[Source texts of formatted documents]
====
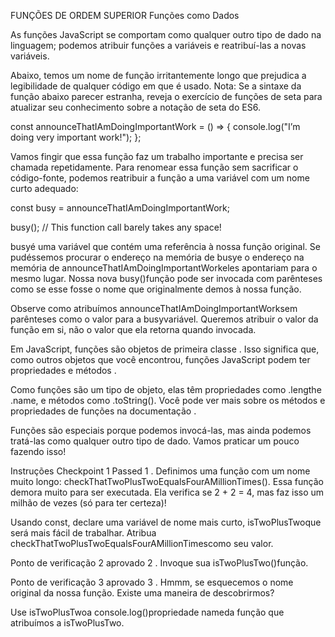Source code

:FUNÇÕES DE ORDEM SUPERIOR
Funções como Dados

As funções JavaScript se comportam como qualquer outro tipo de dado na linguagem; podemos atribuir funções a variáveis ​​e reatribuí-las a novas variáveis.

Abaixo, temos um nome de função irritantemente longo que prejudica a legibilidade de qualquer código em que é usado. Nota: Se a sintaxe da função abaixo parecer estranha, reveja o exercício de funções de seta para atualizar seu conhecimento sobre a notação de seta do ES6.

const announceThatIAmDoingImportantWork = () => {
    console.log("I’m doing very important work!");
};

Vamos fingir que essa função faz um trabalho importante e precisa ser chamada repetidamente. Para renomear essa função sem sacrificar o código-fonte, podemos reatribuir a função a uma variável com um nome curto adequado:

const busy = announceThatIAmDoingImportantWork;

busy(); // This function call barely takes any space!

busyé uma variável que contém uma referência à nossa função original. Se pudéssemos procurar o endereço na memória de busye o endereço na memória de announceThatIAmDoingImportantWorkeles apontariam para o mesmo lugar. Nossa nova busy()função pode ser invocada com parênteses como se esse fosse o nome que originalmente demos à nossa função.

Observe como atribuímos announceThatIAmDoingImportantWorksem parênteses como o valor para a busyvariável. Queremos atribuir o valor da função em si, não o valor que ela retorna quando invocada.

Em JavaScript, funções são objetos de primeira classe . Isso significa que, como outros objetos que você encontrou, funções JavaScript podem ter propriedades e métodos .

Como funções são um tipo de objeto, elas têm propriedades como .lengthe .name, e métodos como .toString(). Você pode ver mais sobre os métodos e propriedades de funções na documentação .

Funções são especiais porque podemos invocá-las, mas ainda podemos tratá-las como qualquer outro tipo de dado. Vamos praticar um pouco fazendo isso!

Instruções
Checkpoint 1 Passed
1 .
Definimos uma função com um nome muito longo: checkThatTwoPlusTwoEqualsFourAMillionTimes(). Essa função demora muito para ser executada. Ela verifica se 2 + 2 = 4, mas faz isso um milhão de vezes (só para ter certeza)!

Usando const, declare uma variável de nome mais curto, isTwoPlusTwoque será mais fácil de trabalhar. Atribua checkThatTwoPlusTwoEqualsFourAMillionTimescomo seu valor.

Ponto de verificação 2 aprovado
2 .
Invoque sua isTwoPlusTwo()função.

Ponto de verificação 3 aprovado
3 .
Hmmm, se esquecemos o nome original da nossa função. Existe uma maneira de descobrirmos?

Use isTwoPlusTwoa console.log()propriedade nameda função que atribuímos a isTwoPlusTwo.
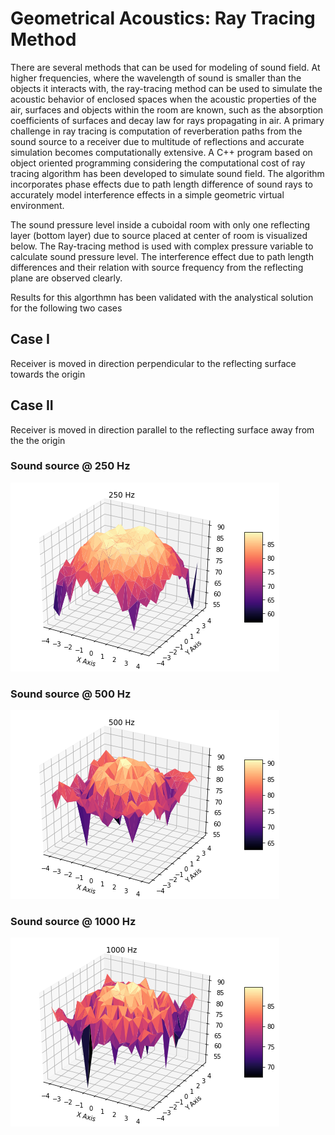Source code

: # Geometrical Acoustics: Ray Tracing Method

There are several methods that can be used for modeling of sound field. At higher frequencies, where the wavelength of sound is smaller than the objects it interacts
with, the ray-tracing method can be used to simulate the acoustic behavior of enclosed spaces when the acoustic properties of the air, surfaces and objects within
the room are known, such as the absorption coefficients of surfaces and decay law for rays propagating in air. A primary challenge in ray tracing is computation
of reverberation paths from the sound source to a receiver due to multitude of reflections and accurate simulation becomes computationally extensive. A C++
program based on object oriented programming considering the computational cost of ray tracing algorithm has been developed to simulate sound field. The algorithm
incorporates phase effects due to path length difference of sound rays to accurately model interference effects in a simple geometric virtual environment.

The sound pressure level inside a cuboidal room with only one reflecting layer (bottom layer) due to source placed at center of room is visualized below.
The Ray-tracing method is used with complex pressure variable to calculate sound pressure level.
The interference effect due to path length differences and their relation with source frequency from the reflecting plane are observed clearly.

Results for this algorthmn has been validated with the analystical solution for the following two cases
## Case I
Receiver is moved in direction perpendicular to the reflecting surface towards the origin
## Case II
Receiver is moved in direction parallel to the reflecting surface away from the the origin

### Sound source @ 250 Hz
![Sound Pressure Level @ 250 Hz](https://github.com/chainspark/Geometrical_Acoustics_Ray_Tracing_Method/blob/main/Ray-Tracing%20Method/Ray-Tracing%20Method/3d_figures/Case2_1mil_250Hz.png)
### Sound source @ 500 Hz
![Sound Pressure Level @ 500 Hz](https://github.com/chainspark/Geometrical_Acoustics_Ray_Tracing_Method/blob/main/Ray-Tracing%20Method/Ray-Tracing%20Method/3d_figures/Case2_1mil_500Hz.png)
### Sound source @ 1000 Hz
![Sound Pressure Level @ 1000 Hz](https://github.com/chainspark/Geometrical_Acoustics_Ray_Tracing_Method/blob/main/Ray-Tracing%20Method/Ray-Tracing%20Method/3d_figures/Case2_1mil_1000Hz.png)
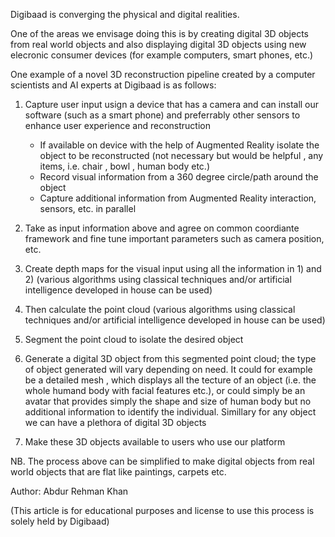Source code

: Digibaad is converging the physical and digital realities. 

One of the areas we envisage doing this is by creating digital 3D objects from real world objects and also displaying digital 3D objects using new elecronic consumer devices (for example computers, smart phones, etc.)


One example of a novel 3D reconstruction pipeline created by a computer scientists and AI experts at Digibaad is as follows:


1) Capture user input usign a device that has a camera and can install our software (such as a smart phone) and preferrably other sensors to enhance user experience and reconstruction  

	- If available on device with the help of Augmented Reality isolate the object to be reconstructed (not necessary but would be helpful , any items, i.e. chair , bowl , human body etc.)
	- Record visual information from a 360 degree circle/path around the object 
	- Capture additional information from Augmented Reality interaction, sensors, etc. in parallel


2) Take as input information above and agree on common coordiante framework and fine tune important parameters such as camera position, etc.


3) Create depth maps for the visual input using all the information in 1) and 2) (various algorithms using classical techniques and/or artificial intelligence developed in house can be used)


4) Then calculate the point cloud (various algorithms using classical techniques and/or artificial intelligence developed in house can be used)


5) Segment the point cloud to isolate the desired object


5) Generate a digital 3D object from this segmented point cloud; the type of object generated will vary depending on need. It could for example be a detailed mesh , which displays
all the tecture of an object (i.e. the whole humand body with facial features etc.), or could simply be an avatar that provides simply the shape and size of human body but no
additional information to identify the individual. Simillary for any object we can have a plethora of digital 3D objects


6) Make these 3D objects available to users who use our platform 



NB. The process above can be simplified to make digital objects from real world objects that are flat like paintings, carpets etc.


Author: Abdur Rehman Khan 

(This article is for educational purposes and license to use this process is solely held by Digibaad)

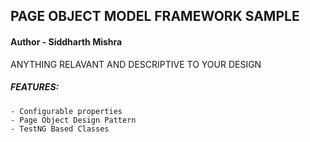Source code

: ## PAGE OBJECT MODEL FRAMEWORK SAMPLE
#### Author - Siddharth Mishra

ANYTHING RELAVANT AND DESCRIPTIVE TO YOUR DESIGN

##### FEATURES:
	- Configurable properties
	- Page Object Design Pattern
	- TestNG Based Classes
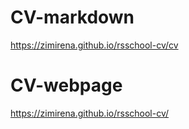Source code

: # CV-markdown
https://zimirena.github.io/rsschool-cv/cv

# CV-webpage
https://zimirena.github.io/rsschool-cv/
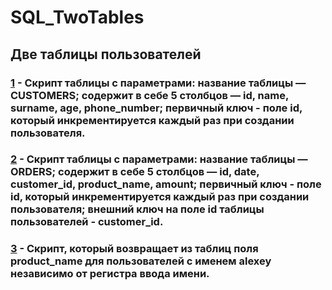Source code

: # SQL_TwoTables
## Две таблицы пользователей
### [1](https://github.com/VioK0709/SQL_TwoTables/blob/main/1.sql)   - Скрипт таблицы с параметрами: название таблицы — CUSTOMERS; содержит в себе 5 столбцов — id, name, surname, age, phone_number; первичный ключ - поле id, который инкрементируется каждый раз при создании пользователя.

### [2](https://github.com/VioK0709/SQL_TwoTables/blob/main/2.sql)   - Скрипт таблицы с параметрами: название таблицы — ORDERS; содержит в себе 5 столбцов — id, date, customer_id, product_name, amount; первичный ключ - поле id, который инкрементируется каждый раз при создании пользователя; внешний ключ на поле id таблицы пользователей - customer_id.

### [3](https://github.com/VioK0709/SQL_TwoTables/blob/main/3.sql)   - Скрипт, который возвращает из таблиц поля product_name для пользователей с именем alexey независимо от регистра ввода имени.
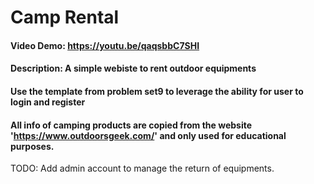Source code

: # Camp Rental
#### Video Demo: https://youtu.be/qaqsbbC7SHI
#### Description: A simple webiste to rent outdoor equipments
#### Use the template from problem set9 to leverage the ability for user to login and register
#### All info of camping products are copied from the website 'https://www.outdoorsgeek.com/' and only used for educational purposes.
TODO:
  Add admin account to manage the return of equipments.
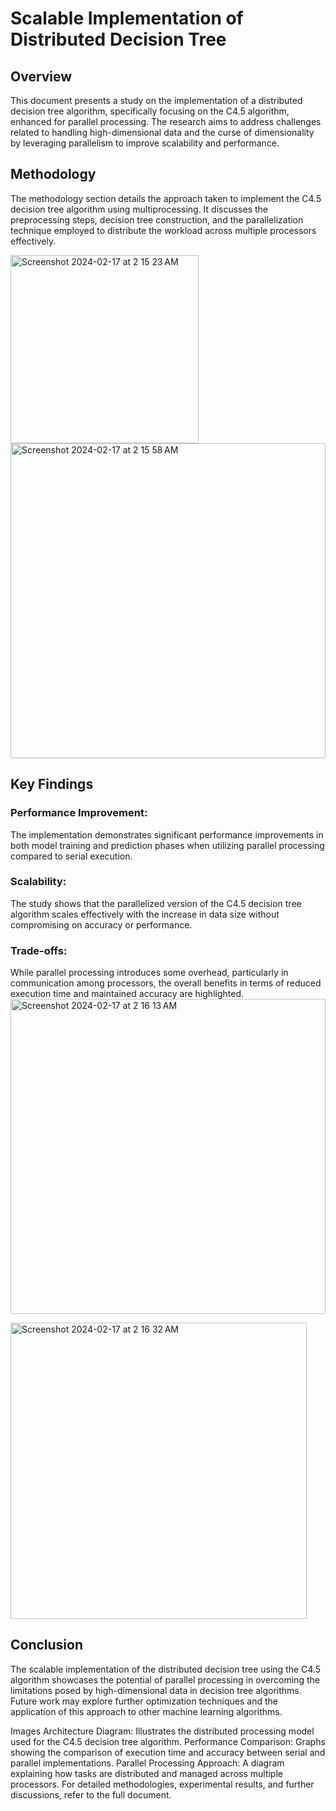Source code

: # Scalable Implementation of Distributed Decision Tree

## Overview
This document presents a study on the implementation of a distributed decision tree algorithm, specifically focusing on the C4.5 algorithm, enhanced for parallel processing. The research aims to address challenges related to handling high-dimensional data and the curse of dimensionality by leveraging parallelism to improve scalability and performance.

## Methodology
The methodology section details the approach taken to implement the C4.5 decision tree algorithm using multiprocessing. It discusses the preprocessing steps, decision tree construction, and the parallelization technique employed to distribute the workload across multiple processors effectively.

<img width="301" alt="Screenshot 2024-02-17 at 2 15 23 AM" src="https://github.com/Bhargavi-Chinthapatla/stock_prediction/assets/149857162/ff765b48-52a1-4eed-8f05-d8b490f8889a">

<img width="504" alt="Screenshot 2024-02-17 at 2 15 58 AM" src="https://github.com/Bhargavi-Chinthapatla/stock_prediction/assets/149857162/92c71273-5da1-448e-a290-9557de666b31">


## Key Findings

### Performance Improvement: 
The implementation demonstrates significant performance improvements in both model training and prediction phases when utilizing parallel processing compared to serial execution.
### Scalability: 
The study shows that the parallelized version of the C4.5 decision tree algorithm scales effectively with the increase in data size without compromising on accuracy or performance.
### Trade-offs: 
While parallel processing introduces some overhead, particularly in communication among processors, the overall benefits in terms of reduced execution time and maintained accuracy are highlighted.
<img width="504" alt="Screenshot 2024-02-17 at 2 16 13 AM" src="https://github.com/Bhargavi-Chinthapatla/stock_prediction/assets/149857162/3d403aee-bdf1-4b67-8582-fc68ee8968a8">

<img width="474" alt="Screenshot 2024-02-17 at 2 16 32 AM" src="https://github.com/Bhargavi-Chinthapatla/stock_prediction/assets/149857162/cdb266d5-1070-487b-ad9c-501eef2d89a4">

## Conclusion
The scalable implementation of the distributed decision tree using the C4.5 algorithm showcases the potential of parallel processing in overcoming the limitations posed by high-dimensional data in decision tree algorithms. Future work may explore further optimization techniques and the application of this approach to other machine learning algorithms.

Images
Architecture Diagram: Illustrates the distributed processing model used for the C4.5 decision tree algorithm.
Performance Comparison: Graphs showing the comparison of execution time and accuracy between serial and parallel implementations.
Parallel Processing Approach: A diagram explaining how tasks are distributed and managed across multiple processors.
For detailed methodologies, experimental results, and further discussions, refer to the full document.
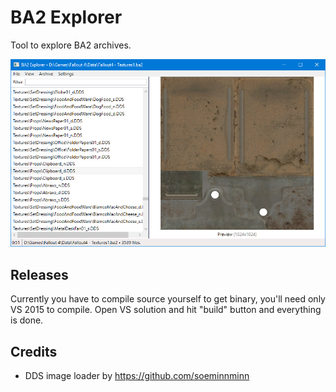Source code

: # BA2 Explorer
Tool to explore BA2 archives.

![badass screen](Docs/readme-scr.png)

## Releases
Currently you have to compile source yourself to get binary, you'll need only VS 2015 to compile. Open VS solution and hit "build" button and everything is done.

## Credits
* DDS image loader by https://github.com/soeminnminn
====
- **What the task asks**: Transcribe, word for word, the stretch of lines in the data above from the one with "3) Create depth" through the one with "## Две таблицы пользователей"; omit all pictures.

- **Answer for this exercise**:
3) Create depth maps for the visual input using all the information in 1) and 2) (various algorithms using classical techniques and/or artificial intelligence developed in house can be used)


4) Then calculate the point cloud (various algorithms using classical techniques and/or artificial intelligence developed in house can be used)


5) Segment the point cloud to isolate the desired object


5) Generate a digital 3D object from this segmented point cloud; the type of object generated will vary depending on need. It could for example be a detailed mesh , which displays
all the tecture of an object (i.e. the whole humand body with facial features etc.), or could simply be an avatar that provides simply the shape and size of human body but no
additional information to identify the individual. Simillary for any object we can have a plethora of digital 3D objects


6) Make these 3D objects available to users who use our platform 



NB. The process above can be simplified to make digital objects from real world objects that are flat like paintings, carpets etc.


Author: Abdur Rehman Khan 

(This article is for educational purposes and license to use this process is solely held by Digibaad)

Source code

: ## PAGE OBJECT MODEL FRAMEWORK SAMPLE
#### Author - Siddharth Mishra

ANYTHING RELAVANT AND DESCRIPTIVE TO YOUR DESIGN

##### FEATURES:
	- Configurable properties
	- Page Object Design Pattern
	- TestNG Based Classes
Source code

: # CV-markdown
https://zimirena.github.io/rsschool-cv/cv

# CV-webpage
https://zimirena.github.io/rsschool-cv/
Source code

: # SQL_TwoTables
## Две таблицы пользователей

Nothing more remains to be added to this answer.